**MATERIALS PROVIDED**
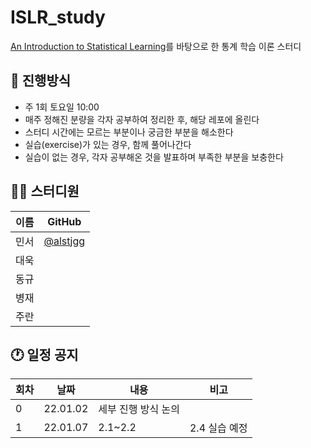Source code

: # ISLR_study
[An Introduction to Statistical Learning](https://hastie.su.domains/ISLR2/ISLRv2_website.pdf)를 바탕으로 한 통계 학습 이론 스터디

## 🌳 진행방식
- 주 1회 토요일 10:00
- 매주 정해진 분량을 각자 공부하여 정리한 후, 해당 레포에 올린다
- 스터디 시간에는 모르는 부분이나 궁금한 부분을 해소한다
- 실습(exercise)가 있는 경우, 함께 풀어나간다
- 실습이 없는 경우, 각자 공부해온 것을 발표하며 부족한 부분을 보충한다

## 👨‍💻 스터디원

| 이름   | GitHub                                         |
| ---- | ---------------------------------------------- |
| 민서 | [@alstjgg](https://github.com/alstjgg) |
| 대욱 ||
| 동규 ||
| 병재 ||
| 주란 ||

## 🕐 일정 공지
|회차|날짜|내용|비고|
|-|-|-|-|
|0|22.01.02|세부 진행 방식 논의||
|1|22.01.07|2.1~2.2|2.4 실습 예정|
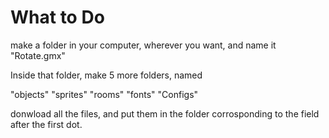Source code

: # What to Do
make a folder in your computer, wherever you want, and name it "Rotate.gmx"

Inside that folder, make 5 more folders, named 

"objects"
"sprites"
"rooms"
"fonts"
"Configs"

donwload all the files, and put them in the folder corrosponding to the field after the first dot.
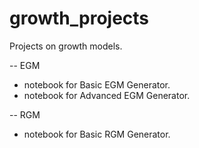 # growth_projects
Projects on growth models.

-- EGM
- notebook for Basic EGM Generator.
- notebook for Advanced EGM Generator.

-- RGM
- notebook for Basic RGM Generator.


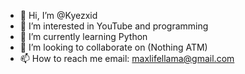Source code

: - 👋 Hi, I’m @Kyezxid
- 👀 I’m interested in YouTube and programming
- 🌱 I’m currently learning Python
- 💞️ I’m looking to collaborate on (Nothing ATM)
- 📫 How to reach me email: maxlifellama@gmail.com

<!---
Kyezxid/Kyezxid is a ✨ special ✨ repository because its `README.md` (this file) appears on your GitHub profile.
You can click the Preview link to take a look at your changes.
--->
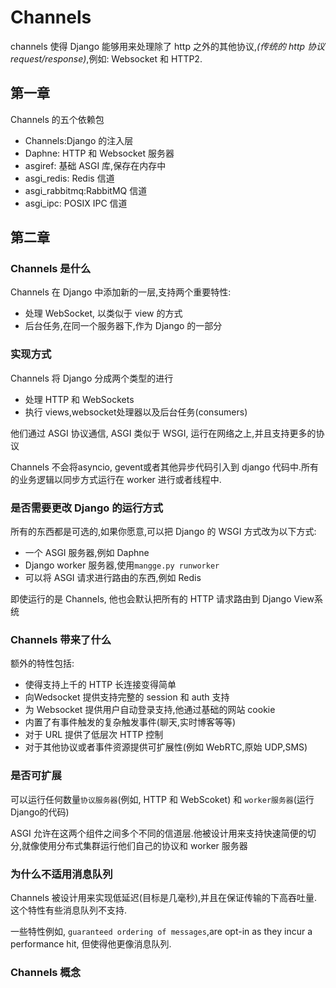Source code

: # Channels

channels 使得 Django 能够用来处理除了 http 之外的其他协议,*(传统的 http 协议request/response)*,例如: Websocket 和 HTTP2.

##  第一章

Channels 的五个依赖包

- Channels:Django 的注入层
- Daphne: HTTP 和 Websocket 服务器 
- asgiref: 基础 ASGI 库,保存在内存中
- asgi_redis: Redis 信道 
- asgi_rabbitmq:RabbitMQ 信道
- asgi_ipc: POSIX IPC 信道

## 第二章

### Channels 是什么

Channels 在 Django 中添加新的一层,支持两个重要特性:

- 处理 WebSocket, 以类似于 view 的方式
- 后台任务,在同一个服务器下,作为 Django 的一部分

### 实现方式

Channels 将 Django 分成两个类型的进行

- 处理 HTTP 和 WebSockets
- 执行 views,websocket处理器以及后台任务(consumers)

他们通过 ASGI 协议通信, ASGI 类似于 WSGI, 运行在网络之上,并且支持更多的协议

Channels 不会将asyncio, gevent或者其他异步代码引入到 django 代码中.所有的业务逻辑以同步方式运行在 worker 进行或者线程中.

### 是否需要更改 Django 的运行方式

所有的东西都是可选的,如果你愿意,可以把 Django 的 WSGI 方式改为以下方式:

- 一个 ASGI 服务器,例如 Daphne
- Django worker 服务器,使用`mangge.py runworker`
- 可以将 ASGI 请求进行路由的东西,例如 Redis

即使运行的是 Channels, 他也会默认把所有的 HTTP 请求路由到 Django View系统

### Channels 带来了什么

额外的特性包括:

- 使得支持上千的 HTTP 长连接变得简单
- 向Wedsocket 提供支持完整的 session 和 auth 支持
- 为 Websocket 提供用户自动登录支持,他通过基础的网站 cookie
- 内置了有事件触发的复杂触发事件(聊天,实时博客等等)
- 对于 URL 提供了低层次 HTTP 控制
- 对于其他协议或者事件资源提供可扩展性(例如 WebRTC,原始 UDP,SMS)

### 是否可扩展

可以运行任何数量`协议服务器`(例如, HTTP 和 WebScoket) 和 `worker服务器`(运行 Django的代码)

ASGI 允许在这两个组件之间多个不同的信道层.他被设计用来支持快速简便的切分,就像使用分布式集群运行他们自己的协议和 worker 服务器

### 为什么不适用消息队列

Channels 被设计用来实现低延迟(目标是几毫秒),并且在保证传输的下高吞吐量.这个特性有些消息队列不支持.

一些特性例如, `guaranteed ordering of messages`,are opt-in as they incur a performance hit, 但使得他更像消息队列.

### Channels 概念





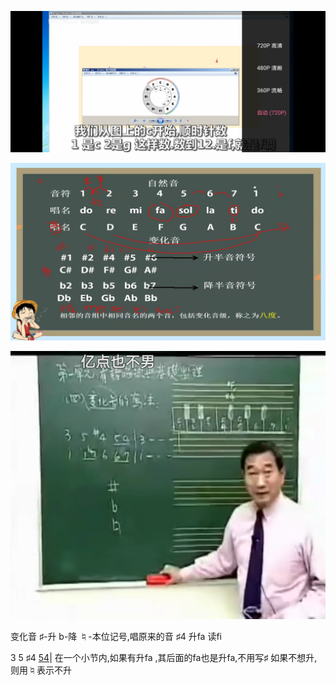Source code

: 
![Screenshot_20210828_230632_tv.danmaku.bili.jpg](../_resources/Screenshot_20210828_230632_tv.danmaku.bili-2.jpg)



![mmexport1630754969320.jpg](../_resources/mmexport1630754969320-2.jpg)


![Screenshot_20210904_194152.jpg](../_resources/Screenshot_20210904_194152-2.jpg)

变化音
♯-升
b-降
♮-本位记号,唱原来的音
♯4 升fa 读fi

3 5 ♯4 <u>54</u>|
在一个小节内,如果有升fa ,其后面的fa也是升fa,不用写♯
如果不想升,则用♮表示不升




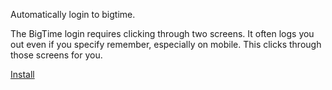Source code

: Automatically login to bigtime.

The BigTime login requires clicking through two screens. It often logs you out even if you specify remember, especially on mobile. This clicks through those screens for you.

[Install](binki-bigtime-autologin.user.js?raw=1)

**ABOUT THIS EXERCISE**
Output every record above word for word, omitting any pictures they contain.

**RESULT**
Source code

: # ISLR_study
[An Introduction to Statistical Learning](https://hastie.su.domains/ISLR2/ISLRv2_website.pdf)를 바탕으로 한 통계 학습 이론 스터디

## 🌳 진행방식
- 주 1회 토요일 10:00
- 매주 정해진 분량을 각자 공부하여 정리한 후, 해당 레포에 올린다
- 스터디 시간에는 모르는 부분이나 궁금한 부분을 해소한다
- 실습(exercise)가 있는 경우, 함께 풀어나간다
- 실습이 없는 경우, 각자 공부해온 것을 발표하며 부족한 부분을 보충한다

## 👨‍💻 스터디원

| 이름   | GitHub                                         |
| ---- | ---------------------------------------------- |
| 민서 | [@alstjgg](https://github.com/alstjgg) |
| 대욱 ||
| 동규 ||
| 병재 ||
| 주란 ||

## 🕐 일정 공지
|회차|날짜|내용|비고|
|-|-|-|-|
|0|22.01.02|세부 진행 방식 논의||
|1|22.01.07|2.1~2.2|2.4 실습 예정|
Source code

: # What to Do
make a folder in your computer, wherever you want, and name it "Rotate.gmx"

Inside that folder, make 5 more folders, named 

"objects"
"sprites"
"rooms"
"fonts"
"Configs"

donwload all the files, and put them in the folder corrosponding to the field after the first dot.
 # growth_projects
Projects on growth models.

-- EGM
- notebook for Basic EGM Generator.
- notebook for Advanced EGM Generator.

-- RGM
- notebook for Basic RGM Generator.


Source code

: - 👋 Hi, I’m @Kyezxid
- 👀 I’m interested in YouTube and programming
- 🌱 I’m currently learning Python
- 💞️ I’m looking to collaborate on (Nothing ATM)
- 📫 How to reach me email: maxlifellama@gmail.com

<!---
Kyezxid/Kyezxid is a ✨ special ✨ repository because its `README.md` (this file) appears on your GitHub profile.
You can click the Preview link to take a look at your changes.
--->
Source code

: # Channels

channels 使得 Django 能够用来处理除了 http 之外的其他协议,*(传统的 http 协议request/response)*,例如: Websocket 和 HTTP2.

##  第一章

Channels 的五个依赖包

- Channels:Django 的注入层
- Daphne: HTTP 和 Websocket 服务器 
- asgiref: 基础 ASGI 库,保存在内存中
- asgi_redis: Redis 信道 
- asgi_rabbitmq:RabbitMQ 信道
- asgi_ipc: POSIX IPC 信道

## 第二章

### Channels 是什么

Channels 在 Django 中添加新的一层,支持两个重要特性:

- 处理 WebSocket, 以类似于 view 的方式
- 后台任务,在同一个服务器下,作为 Django 的一部分

### 实现方式

Channels 将 Django 分成两个类型的进行

- 处理 HTTP 和 WebSockets
- 执行 views,websocket处理器以及后台任务(consumers)

他们通过 ASGI 协议通信, ASGI 类似于 WSGI, 运行在网络之上,并且支持更多的协议

Channels 不会将asyncio, gevent或者其他异步代码引入到 django 代码中.所有的业务逻辑以同步方式运行在 worker 进行或者线程中.

### 是否需要更改 Django 的运行方式

所有的东西都是可选的,如果你愿意,可以把 Django 的 WSGI 方式改为以下方式:

- 一个 ASGI 服务器,例如 Daphne
- Django worker 服务器,使用`mangge.py runworker`
- 可以将 ASGI 请求进行路由的东西,例如 Redis

即使运行的是 Channels, 他也会默认把所有的 HTTP 请求路由到 Django View系统

### Channels 带来了什么

额外的特性包括:

- 使得支持上千的 HTTP 长连接变得简单
- 向Wedsocket 提供支持完整的 session 和 auth 支持
- 为 Websocket 提供用户自动登录支持,他通过基础的网站 cookie
- 内置了有事件触发的复杂触发事件(聊天,实时博客等等)
- 对于 URL 提供了低层次 HTTP 控制
- 对于其他协议或者事件资源提供可扩展性(例如 WebRTC,原始 UDP,SMS)

### 是否可扩展

可以运行任何数量`协议服务器`(例如, HTTP 和 WebScoket) 和 `worker服务器`(运行 Django的代码)

ASGI 允许在这两个组件之间多个不同的信道层.他被设计用来支持快速简便的切分,就像使用分布式集群运行他们自己的协议和 worker 服务器

### 为什么不适用消息队列

Channels 被设计用来实现低延迟(目标是几毫秒),并且在保证传输的下高吞吐量.这个特性有些消息队列不支持.

一些特性例如, `guaranteed ordering of messages`,are opt-in as they incur a performance hit, 但使得他更像消息队列.

### Channels 概念





Source code

: 
![Screenshot_20210828_230632_tv.danmaku.bili.jpg](../_resources/Screenshot_20210828_230632_tv.danmaku.bili-2.jpg)



![mmexport1630754969320.jpg](../_resources/mmexport1630754969320-2.jpg)


![Screenshot_20210904_194152.jpg](../_resources/Screenshot_20210904_194152-2.jpg)

变化音
♯-升
b-降
♮-本位记号,唱原来的音
♯4 升fa 读fi

3 5 ♯4 <u>54</u>|
在一个小节内,如果有升fa ,其后面的fa也是升fa,不用写♯
如果不想升,则用♮表示不升




Source code

: Automatically login to bigtime.

The BigTime login requires clicking through two screens. It often logs you out even if you specify remember, especially on mobile. This clicks through those screens for you.

[Install](binki-bigtime-autologin.user.js?raw=1)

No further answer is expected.